I see the matrix is more popular than xmpp, but why?
more popular
That’s not true at all. There are a ton of business applications for XMPP from IoT messaging, to Nintendo’s user presence, to being a 90% chance your favorite online game’s chat back-end. Behind Jitsi & Zoom & WhatsApp is an XMPP server. Matrix by design will never scale to these demands if history needs to live forever & all servers need to duplicate data.
More trendy would be a more appropriate phrase since Matrix wants to chase after proprietary Slack & Discord, where as XMPP is extensible & more generalized for all sorts of applications. Even with all of these proprietary applications, there are plenty of open communities hosted for MUCs & also blog/community thru Movim/Libervia & as an alternative back-end for UnifiedPush, etc. With the server resource usage being much lower, it’s cheaper & easier to maintain an XMPP server alongside another application in a VPS or even on a home network with dynamic DNS. If you are inclined, set one up & test it out.
I have never used matrix but why would anyone design something that won’t scale by design?
I understand scalability not being a priority but designing something to be poorly scalable by design seems odd.
If you want the messaging to be resilient, this makes sense as a server can go down but anyone else connected has the whole history on their server.
But I think that is better suited for a forum where copying Slack/Discord’s lead & trying to preserve all history in a chat isn’t worth it as I see this sort of thing as better tasked for ephemeral communication. However, there is something communal & intuitive about chat apps that make folks interact pretty well so they can make decisions. This is a ‘good thing’ where forums don’t get the same engagement—but at the cost of you had to be there or worse, you need an account to see the discussion for that decision.
It’s faster and it’s not Synapse. I could serve hundreds of people on a single Pi while I would need to order a VPS with 4GB RAM to serve the same amount of people. I know there’s better server software out there, but it’s nowhere near Synapse. XMPP simply doesn’t care, clients and servers are well built and almost every client uses OMEMO and honestly I had a lot of decryption errors on Matrix and if you used something else than matrix.org you’d be screwed. It’s simply just better, because it’s faster and has a bigger ecosystem. The only thing that’s not cool about XMPP is that the federated userbase is kinda small. The biggest non-federated XMPP server is WhatsApp and that’s kinda sad. Also the protocol is nice, because most clients keep a socket open to listen for new messages and this is especially nice in the college WiFi environment some of my friends are in where a timer is set after bedtime which would wait until all sockets are closed which doesn’t include XMPP so messaging with my friends after bedtime is still possible.
Just the other day I got downvoted for posting that it’s stupid that 8GB of RAM in laptops is not enough. Software like Synapse, trying to lift the load that it does in Python, is exactly the kind of thing I’m talking about.
the college WiFi environment some of my friends are in where a timer is set after bedtime which would wait until all sockets are closed which doesn’t include XMPP so messaging with my friends after bedtime is still possible.
The college tries to just shut off the WiFi at night??
On a related note is anybody able to tell me why Matrix hosting is so darn expensive? It seems you need to self host to have bridges?
There are quite a few stories of communities shutting down their servers since the costs of duplicating all messages & attachments for all rooms for all DMs for all users on the server. Add to the mix that the implementation server in Python consumes a lot more resources, it’s not a big surprise. As such, everything centralizes around Matrix.org where they get an unreasonable amount of the network’s metadata.
I think it’s just more difficult to set up than most self-hosted services?
But like, if you learn to do that yourself any old VPS will work.
You don’t have to self host to have bridges.
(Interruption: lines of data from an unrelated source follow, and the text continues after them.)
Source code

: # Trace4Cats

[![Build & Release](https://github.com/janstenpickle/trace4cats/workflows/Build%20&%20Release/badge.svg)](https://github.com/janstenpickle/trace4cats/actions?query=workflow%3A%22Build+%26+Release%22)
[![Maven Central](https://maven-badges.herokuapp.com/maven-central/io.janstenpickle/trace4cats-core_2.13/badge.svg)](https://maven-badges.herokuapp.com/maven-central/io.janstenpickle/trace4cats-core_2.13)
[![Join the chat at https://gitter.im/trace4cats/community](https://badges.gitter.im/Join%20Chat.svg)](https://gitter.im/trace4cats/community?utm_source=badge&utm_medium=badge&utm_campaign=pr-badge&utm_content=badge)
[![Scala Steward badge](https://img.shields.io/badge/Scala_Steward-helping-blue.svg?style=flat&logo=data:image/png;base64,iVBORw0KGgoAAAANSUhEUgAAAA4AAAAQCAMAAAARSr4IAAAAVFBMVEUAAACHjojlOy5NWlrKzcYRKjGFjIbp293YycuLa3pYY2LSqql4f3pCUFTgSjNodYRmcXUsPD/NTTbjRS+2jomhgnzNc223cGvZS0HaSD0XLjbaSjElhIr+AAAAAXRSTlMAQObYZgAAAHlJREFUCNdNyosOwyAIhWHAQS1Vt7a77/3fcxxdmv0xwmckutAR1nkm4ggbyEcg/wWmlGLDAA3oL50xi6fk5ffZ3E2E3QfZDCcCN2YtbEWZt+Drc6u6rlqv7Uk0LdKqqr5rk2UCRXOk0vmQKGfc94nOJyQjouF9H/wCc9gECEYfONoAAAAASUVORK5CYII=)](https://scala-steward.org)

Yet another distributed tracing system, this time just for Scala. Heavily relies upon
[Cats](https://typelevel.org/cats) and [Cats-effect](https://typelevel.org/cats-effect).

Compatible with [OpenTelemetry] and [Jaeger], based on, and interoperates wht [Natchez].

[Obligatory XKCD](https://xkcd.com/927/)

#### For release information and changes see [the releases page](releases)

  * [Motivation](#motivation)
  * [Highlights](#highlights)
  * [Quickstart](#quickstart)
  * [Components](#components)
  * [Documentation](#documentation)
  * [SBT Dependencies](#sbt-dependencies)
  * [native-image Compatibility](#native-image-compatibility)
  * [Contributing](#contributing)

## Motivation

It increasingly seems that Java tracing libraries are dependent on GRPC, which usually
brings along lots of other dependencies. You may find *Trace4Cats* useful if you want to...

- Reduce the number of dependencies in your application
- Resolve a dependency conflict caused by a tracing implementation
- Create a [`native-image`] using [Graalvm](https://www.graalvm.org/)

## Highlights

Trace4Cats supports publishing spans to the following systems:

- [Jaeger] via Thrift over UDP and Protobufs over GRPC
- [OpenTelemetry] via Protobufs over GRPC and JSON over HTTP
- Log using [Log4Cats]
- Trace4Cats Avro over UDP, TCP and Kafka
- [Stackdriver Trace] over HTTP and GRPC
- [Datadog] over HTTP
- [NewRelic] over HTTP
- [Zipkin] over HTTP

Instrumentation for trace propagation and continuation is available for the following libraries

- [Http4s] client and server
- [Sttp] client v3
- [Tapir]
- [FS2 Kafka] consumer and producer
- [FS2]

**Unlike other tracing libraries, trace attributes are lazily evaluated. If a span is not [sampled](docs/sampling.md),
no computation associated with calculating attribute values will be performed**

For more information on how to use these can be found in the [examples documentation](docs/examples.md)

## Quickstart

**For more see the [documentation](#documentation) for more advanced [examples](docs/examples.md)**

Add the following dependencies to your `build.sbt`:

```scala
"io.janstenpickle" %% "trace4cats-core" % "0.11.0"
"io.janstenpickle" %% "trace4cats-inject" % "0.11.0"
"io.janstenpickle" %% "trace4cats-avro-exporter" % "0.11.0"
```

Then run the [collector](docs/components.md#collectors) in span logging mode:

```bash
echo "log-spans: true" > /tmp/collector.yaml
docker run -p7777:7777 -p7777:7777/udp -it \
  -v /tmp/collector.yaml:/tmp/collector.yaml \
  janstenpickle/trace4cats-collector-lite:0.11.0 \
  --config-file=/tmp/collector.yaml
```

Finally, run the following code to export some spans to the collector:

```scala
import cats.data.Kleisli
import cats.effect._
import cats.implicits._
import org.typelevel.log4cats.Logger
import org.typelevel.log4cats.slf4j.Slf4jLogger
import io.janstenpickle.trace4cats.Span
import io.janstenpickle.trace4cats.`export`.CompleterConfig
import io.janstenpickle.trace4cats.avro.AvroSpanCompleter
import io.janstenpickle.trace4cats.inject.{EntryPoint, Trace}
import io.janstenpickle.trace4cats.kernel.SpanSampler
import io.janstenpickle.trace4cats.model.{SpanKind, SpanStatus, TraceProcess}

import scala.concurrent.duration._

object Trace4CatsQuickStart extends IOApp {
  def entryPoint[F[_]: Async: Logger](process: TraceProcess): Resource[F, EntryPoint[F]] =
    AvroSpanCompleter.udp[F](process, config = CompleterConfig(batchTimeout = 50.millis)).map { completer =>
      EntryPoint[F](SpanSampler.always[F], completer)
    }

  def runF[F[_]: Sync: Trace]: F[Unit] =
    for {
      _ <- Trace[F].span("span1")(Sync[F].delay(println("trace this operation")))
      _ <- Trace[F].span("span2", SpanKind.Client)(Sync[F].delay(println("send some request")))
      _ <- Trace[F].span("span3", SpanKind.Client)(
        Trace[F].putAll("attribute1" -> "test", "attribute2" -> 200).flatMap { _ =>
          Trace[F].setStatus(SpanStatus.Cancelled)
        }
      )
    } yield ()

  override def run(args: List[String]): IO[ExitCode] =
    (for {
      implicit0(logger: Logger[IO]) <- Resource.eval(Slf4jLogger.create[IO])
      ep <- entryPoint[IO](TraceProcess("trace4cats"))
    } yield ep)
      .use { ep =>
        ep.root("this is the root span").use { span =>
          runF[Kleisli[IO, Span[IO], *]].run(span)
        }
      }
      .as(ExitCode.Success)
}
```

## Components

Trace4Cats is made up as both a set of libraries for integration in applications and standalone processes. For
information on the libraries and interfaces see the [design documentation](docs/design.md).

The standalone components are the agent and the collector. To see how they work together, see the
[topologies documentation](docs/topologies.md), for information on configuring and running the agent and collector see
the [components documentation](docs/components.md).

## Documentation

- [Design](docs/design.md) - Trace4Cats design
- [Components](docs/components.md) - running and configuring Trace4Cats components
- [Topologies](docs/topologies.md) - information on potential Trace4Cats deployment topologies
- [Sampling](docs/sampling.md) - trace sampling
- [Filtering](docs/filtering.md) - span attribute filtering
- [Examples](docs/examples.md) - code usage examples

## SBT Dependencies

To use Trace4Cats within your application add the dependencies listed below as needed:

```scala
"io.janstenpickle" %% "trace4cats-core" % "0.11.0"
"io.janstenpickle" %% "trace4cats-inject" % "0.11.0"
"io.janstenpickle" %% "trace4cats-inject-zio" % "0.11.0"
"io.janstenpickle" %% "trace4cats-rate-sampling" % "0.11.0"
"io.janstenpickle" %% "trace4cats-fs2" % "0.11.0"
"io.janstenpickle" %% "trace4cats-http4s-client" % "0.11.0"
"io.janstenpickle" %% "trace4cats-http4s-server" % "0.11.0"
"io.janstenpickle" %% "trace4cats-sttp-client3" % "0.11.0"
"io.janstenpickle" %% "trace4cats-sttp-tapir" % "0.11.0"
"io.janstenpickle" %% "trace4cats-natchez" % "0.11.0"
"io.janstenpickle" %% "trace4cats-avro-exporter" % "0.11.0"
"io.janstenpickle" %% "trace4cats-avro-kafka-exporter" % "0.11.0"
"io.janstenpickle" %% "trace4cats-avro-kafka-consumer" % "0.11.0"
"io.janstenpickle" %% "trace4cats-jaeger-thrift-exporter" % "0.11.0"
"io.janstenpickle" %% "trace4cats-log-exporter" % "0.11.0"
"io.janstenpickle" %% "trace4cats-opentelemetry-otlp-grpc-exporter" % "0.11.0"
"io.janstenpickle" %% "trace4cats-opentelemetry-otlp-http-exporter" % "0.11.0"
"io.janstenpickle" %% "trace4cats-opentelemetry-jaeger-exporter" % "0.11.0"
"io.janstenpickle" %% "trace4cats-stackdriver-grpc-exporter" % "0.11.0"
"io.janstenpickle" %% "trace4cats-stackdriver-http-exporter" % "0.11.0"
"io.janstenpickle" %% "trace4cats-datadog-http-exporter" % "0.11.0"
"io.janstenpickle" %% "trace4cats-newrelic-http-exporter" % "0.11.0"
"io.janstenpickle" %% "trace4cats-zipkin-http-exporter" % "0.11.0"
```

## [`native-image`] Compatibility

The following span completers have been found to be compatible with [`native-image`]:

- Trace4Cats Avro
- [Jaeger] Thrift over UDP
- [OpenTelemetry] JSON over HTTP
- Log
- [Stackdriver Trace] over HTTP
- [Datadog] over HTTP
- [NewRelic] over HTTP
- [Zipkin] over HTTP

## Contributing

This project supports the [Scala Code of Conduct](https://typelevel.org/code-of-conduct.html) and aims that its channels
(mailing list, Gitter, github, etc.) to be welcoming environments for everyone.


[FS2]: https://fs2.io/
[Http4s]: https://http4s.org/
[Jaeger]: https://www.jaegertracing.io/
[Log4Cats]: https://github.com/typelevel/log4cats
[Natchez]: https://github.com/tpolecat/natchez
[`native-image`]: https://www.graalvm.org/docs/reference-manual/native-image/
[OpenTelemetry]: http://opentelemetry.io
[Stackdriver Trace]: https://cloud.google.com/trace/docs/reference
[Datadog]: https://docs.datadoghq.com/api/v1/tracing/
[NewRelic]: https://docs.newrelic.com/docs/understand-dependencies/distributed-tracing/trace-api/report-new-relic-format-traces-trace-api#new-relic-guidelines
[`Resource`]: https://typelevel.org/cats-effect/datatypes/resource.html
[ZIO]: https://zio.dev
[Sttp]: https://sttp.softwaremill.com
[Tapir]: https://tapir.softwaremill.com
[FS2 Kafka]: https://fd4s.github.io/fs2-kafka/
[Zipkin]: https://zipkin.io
Some instances provide them, I know pikaviestin.fi does, but they only accept Finnish citizens.
Im self hosting conduit and it was surprisingly easy to setup, and at this point just my mom and I are using it so ressource usage is OK. Otherwise I read that CPU can be tough in big chat rooms, and I assume a lot of things are copied on disk for federation which can also be costly. You can always de-federate to avoid these problems but at this point I don’t see much reason to self host if you’re only going to chat (signals does that just fine)
cant u just run a docker environment on a cheap hosting service or something ? (i am new to this)
Hosted my own xmpp server back when you could talk to facebook messenger and google chat users via federation. But when they closed their walled garden there were nobody to talk to so i stopped it.
Now with matrix i have again a homeserver. Bridged to messenger, google what the new thing is called, slack, and a few others.
Wait a minute… xmpp is federated? Like I can self host and then still message others?
Other xmpp servers that want to yes. But i have nobody that uses xmpp again.
I thought that was why matrix was made. Because it’s federated… What’s the got damn point of matrix?